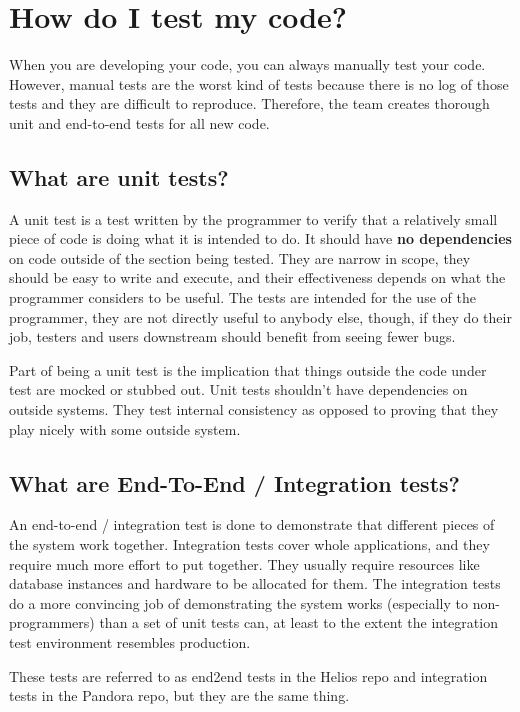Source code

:\documentclass[oneside]{book}
\begin{document}
\chapter{How do I test my code?}
When you are developing your code, you can always manually test your code. However, manual tests are the worst kind of tests because there is no log of those tests and they are difficult to reproduce. Therefore, the team creates thorough unit and end-to-end tests for all new code.
\section{What are unit tests?}
A unit test is a test written by the programmer to verify that a relatively small piece of code is doing what it is intended to do. It should have \textbf{no dependencies} on code outside of the section being tested. They are narrow in scope, they should be easy to write and execute, and their effectiveness depends on what the programmer considers to be useful. The tests are intended for the use of the programmer, they are not directly useful to anybody else, though, if they do their job, testers and users downstream should benefit from seeing fewer bugs.\par
Part of being a unit test is the implication that things outside the code under test are mocked or stubbed out. Unit tests shouldn't have dependencies on outside systems. They test internal consistency as opposed to proving that they play nicely with some outside system.
\section{What are End-To-End / Integration tests?}
An end-to-end / integration test is done to demonstrate that different pieces of the system work together. Integration tests cover whole applications, and they require much more effort to put together. They usually require resources like database instances and hardware to be allocated for them. The integration tests do a more convincing job of demonstrating the system works (especially to non-programmers) than a set of unit tests can, at least to the extent the integration test environment resembles production.\par
These tests are referred to as end2end tests in the Helios repo and integration tests in the Pandora repo, but they are the same thing.
\end{document}
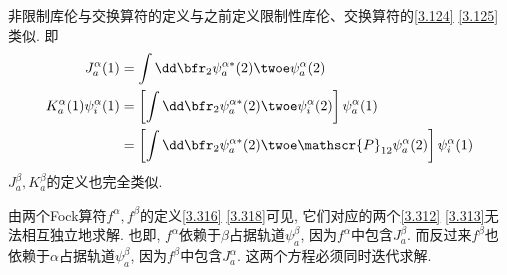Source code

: 非限制库伦与交换算符的定义与之前定义限制性库伦、交换算符的\autoref{3.124}
\autoref{3.125}类似.
即
\begin{align}
	J_a^\alpha(1) & = \int \dd\bfr_2 \psi_a^{\alpha*}(2) \twoe \psi_a^\alpha(2) \label{3.319}\\
	K_a^\alpha(1)\psi_i^\alpha(1) 
	    &= \left[ \int \dd\bfr_2 \psi_a^{\alpha*}(2) \twoe \psi_i^\alpha(2)\right] \psi_a^\alpha(1) \notag\\
	    &= \left[ \int \dd\bfr_2 \psi_a^{\alpha*}(2) \twoe \mathscr{P}_{12}\psi_a^\alpha(2)\right] \psi_i^\alpha(1) \label{3.320}
\end{align}
$J_a^\beta,K_a^\beta$的定义也完全类似. 

由两个Fock算符$f^\alpha,f^\beta$的定义\autoref{3.316} \autoref{3.318}可见, 
它们对应的两个\autoref{3.312} \autoref{3.313}无法相互独立地求解. 
也即, 
$f^\alpha$依赖于$\beta$占据轨道$\psi_a^\beta$, 
因为$f^\alpha$中包含$J_a^\beta$. 
而反过来$f^\beta$也依赖于$\alpha$占据轨道$\psi_a^\beta$, 
因为$f^\beta$中包含$J_a^\alpha$. 
这两个方程必须同时迭代求解. 


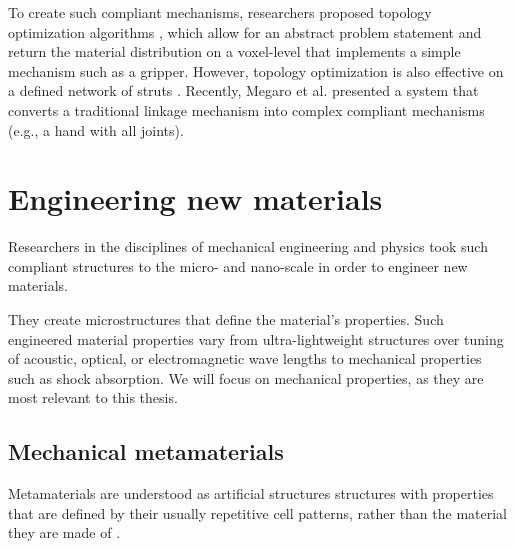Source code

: {To create such compliant mechanisms, researchers proposed topology optimization algorithms \cite{Sigmund1997a, Zhu2013, Zhu2014}, which allow for an abstract problem statement and return the material distribution on a voxel-level that implements a simple mechanism such as a gripper. However, topology optimization is also effective on a defined network of struts \cite{Mankame2004, Mankame2006, Saxena2005}. Recently, Megaro et al. \cite{Megaro2017} presented a system that converts a traditional linkage mechanism into complex compliant mechanisms (e.g., a hand with all joints).










\section{Engineering new materials}

Researchers in the disciplines of mechanical engineering and physics took such compliant structures to the micro- and nano-scale in order to engineer new materials. 



They create microstructures that define the material's properties. Such engineered material properties vary from ultra-lightweight structures over tuning of acoustic, optical, or electromagnetic wave lengths to mechanical properties such as shock absorption. We will focus on mechanical properties, as they are most relevant to this thesis. 

\subsection{Mechanical metamaterials}
Metamaterials are understood as artificial structures structures with properties that are defined by their usually repetitive cell patterns, rather than the material they are made of \cite{Bertoldi2017, Christensen2015, Paulose2015}.  

}
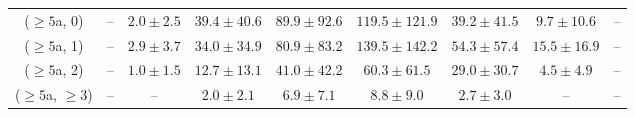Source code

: \begin{table}[h!]
{\begin{tabular}{ccccccccc}
	($\ge5$a, 0) & -- & $2.0\pm 2.5$ & $39.4\pm 40.6$ & $89.9\pm 92.6$ & $119.5\pm 121.9$ & $39.2\pm 41.5$ & $9.7\pm 10.6$ & -- \\[0.5ex] 
	($\ge5$a, 1) & -- & $2.9\pm 3.7$ & $34.0\pm 34.9$ & $80.9\pm 83.2$ & $139.5\pm 142.2$ & $54.3\pm 57.4$ & $15.5\pm 16.9$ & -- \\[0.5ex] 
	($\ge5$a, 2) & -- & $1.0\pm 1.5$ & $12.7\pm 13.1$ & $41.0\pm 42.2$ & $60.3\pm 61.5$ & $29.0\pm 30.7$ & $4.5\pm 4.9$ & -- \\[0.5ex] 
	($\ge5$a, $\ge3$) & -- & -- & $2.0\pm 2.1$ & $6.9\pm 7.1$ & $8.8\pm 9.0$ & $2.7\pm 3.0$ & -- & -- \\[0.5ex] 
	\hline
	\hline
\end{tabular}}
\end{table}
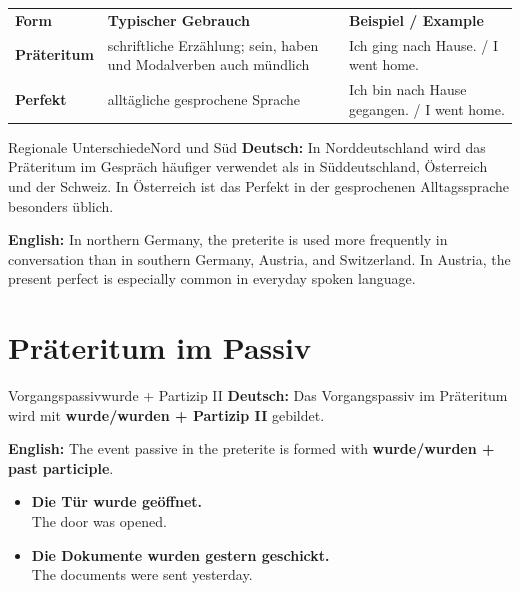 \documentclass[a4paper,11pt]{article}
\newcommand{\GermanText}[1]{\textbf{Deutsch: }#1\par}
\newcommand{\EnglishText}[1]{{\small\color{SoftGray}\textbf{English: }#1\par}}
\newcommand{\ExampleItem}[2]{\item \textbf{#1}\\{\small\color{SoftGray}#2}}
\begin{document}
        \begin{longtable}{>{\bfseries}p{3cm}|p{5cm}|p{5cm}}
            \rowcolor{HeaderBlueDark}
            \color{white}\textbf{Form} &
            \color{white}\textbf{Typischer Gebrauch} &
            \color{white}\textbf{Beispiel / Example} \\
            Präteritum & schriftliche Erzählung; sein, haben und Modalverben auch mündlich & Ich ging nach Hause. / I went home. \\
            Perfekt & alltägliche gesprochene Sprache & Ich bin nach Hause gegangen. / I went home. \\
        \end{longtable}
        
        \begin{grammarentry}{Regionale Unterschiede}{Nord und Süd}
            \GermanText{In Norddeutschland wird das Präteritum im Gespräch häufiger verwendet als in Süddeutschland, Österreich und der Schweiz. In Österreich ist das Perfekt in der gesprochenen Alltagssprache besonders üblich.}
            \EnglishText{In northern Germany, the preterite is used more frequently in conversation than in southern Germany, Austria, and Switzerland. In Austria, the present perfect is especially common in everyday spoken language.}
        \end{grammarentry}
    
    
    \section{Präteritum im Passiv}
        
        \begin{grammarentry}{Vorgangspassiv}{wurde + Partizip II}
            \GermanText{Das Vorgangspassiv im Präteritum wird mit \textbf{wurde/wurden + Partizip II} gebildet.}
            \EnglishText{The event passive in the preterite is formed with \textbf{wurde/wurden + past participle}.}
        \end{grammarentry}
        
        \begin{exbox}
            \begin{itemize}
                \ExampleItem{Die Tür wurde geöffnet.}{The door was opened.}
                \ExampleItem{Die Dokumente wurden gestern geschickt.}{The documents were sent yesterday.}
            \end{itemize}
        \end{exbox}
        
\end{document}
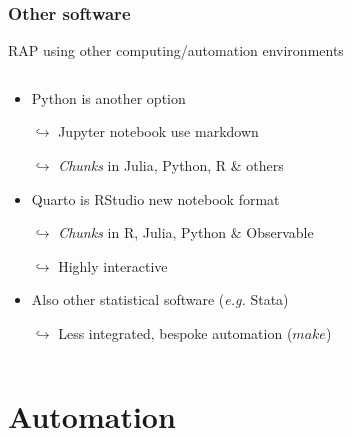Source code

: \documentclass[xcolor=x11names,compress]{beamer}
\renewcommand{\(}{\begin{columns}}
\renewcommand{\)}{\end{columns}}
\newcommand{\<}[1]{\begin{column}{#1}}
\renewcommand{\>}{\end{column}}
\begin{document}
\begin{frame}
\frametitle{Other software}
RAP using other computing/automation environments
\pause
\begin{columns}[t]
 \begin{column}{0.8\textwidth}
 \begin{itemize}[<+->]
        \item Python is another option
        \item[$\hookrightarrow$] Jupyter notebook use markdown
        \item[$\hookrightarrow$] \emph{Chunks} in  Julia, Python, R \& others 
        \item Quarto is RStudio new notebook format
        \item[$\hookrightarrow$]\emph{Chunks} in R, Julia, Python \& Observable
        \item[$\hookrightarrow$] Highly interactive 
        \item Also other statistical software (\emph{e.g.} Stata)
        \item[$\hookrightarrow$] Less integrated, bespoke automation ($make$)
    \end{itemize}
 \end{column}
  \begin{column}{0.2\textwidth}
    \begin{center}
    \begin{itemize}
    \end{itemize}
    \end{center}
  \end{column}
\end{columns}
\end{frame}

\section{Automation}
\end{document}
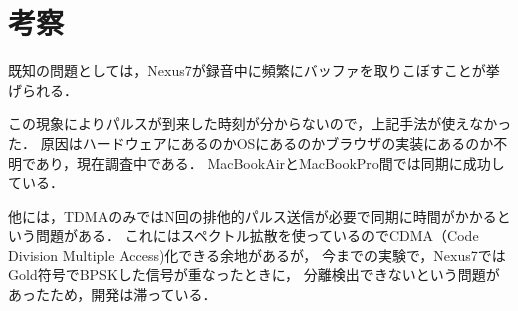 \chapter{考察}

既知の問題としては，Nexus7が録音中に頻繁にバッファを取りこぼすことが挙げられる．


この現象によりパルスが到来した時刻が分からないので，上記手法が使えなかった．
原因はハードウェアにあるのかOSにあるのかブラウザの実装にあるのか不明であり，現在調査中である．
MacBookAirとMacBookPro間では同期に成功している．

他には，TDMAのみではN回の排他的パルス送信が必要で同期に時間がかかるという問題がある．
これにはスペクトル拡散を使っているのでCDMA（Code Division Multiple Access)化できる余地があるが，
今までの実験で，Nexus7ではGold符号でBPSKした信号が重なったときに，
分離検出できないという問題があったため，開発は滞っている．
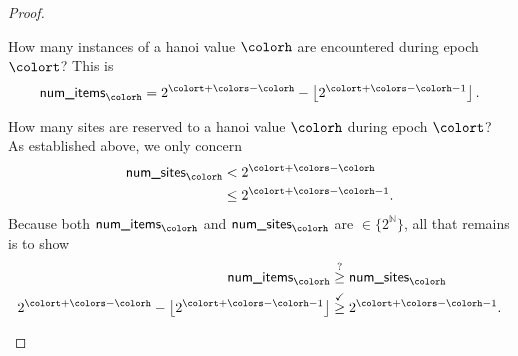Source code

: \begin{proof}
\begin{proofpart}
\annotate[yshift=1em]{above,right}{numsitesh}{$|\{
  \colork \in [0\twodots\colorS) : \colorHcal_{\colort}(\colork) = \colorh
\}|$}

How many instances of a hanoi value $\colorh$ are encountered during epoch $\colort$?
This is
\begin{align*}
\textsf{num\_items}_{\colorh}
= 2^{\colort + \colors - \colorh} - \left\lfloor 2^{\colort + \colors - \colorh - 1}\right\rfloor.
\end{align*}

How many sites are reserved to a hanoi value $\colorh$ during epoch $\colort$?
As established above, we only concern
\begin{align*}
\textsf{num\_sites}_{\colorh}
&<
2^{\colort + \colors - \colorh}\\
&\leq
2^{\colort + \colors - \colorh - 1}.
\end{align*}
Because both $\textsf{num\_items}_{\colorh}$ and $\textsf{num\_sites}_{\colorh}$ are $\in \{2^{\mathbb{N}}\}$, all that remains is to show
\begin{align*}
\textsf{num\_items}_{\colorh}
&\stackrel{?}{\geq}
\textsf{num\_sites}_{\colorh}\\
2^{\colort + \colors - \colorh} - \left\lfloor 2^{\colort + \colors - \colorh - 1}\right\rfloor
&\stackrel{\checkmark}{\geq}
2^{\colort + \colors - \colorh - 1}.
\end{align*}
\end{proofpart}
\end{proof}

────────────────────────────────────────

## WHAT YOU WILL DO
The lines to return are those with the string "software" in them; copy each from the entries above.

## WRITTEN ANSWER
\frametitle{Other software}
        \item Also other statistical software (\emph{e.g.} Stata)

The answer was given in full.